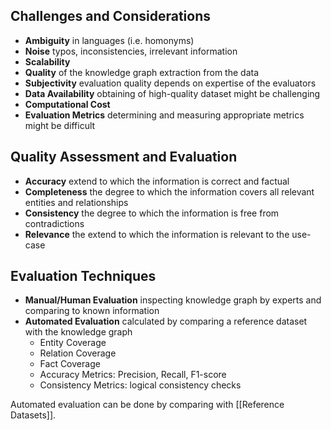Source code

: ## Challenges and Considerations

- **Ambiguity** in languages (i.e. homonyms)
- **Noise** typos, inconsistencies, irrelevant information
- **Scalability** 
- **Quality** of the knowledge graph extraction from the data
- **Subjectivity** evaluation quality depends on expertise of the evaluators
- **Data Availability** obtaining of high-quality dataset might be challenging
- **Computational Cost**
- **Evaluation Metrics** determining and measuring appropriate metrics might be difficult

## Quality Assessment and Evaluation

- **Accuracy** extend to which the information is correct and factual
- **Completeness** the degree to which the information covers all relevant entities and relationships
- **Consistency** the degree to which the information is free from contradictions
- **Relevance** the extend to which the information is relevant to the use-case

## Evaluation Techniques

- **Manual/Human Evaluation** inspecting knowledge graph by experts and comparing to known information
- **Automated Evaluation** calculated by comparing a reference dataset with the knowledge graph 
	- Entity Coverage
	- Relation Coverage 
	- Fact Coverage
	- Accuracy Metrics: Precision, Recall, F1-score
	- Consistency Metrics: logical consistency checks

Automated evaluation can be done by comparing with [[Reference Datasets]].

:: WHAT NEEDS TO BE DONE ::
Above are the records; copy each line from them that includes the string "graph".

:: YOUR RESPONSE ::
- **Quality** of the knowledge graph extraction from the data
- **Manual/Human Evaluation** inspecting knowledge graph by experts and comparing to known information
- **Automated Evaluation** calculated by comparing a reference dataset with the knowledge graph 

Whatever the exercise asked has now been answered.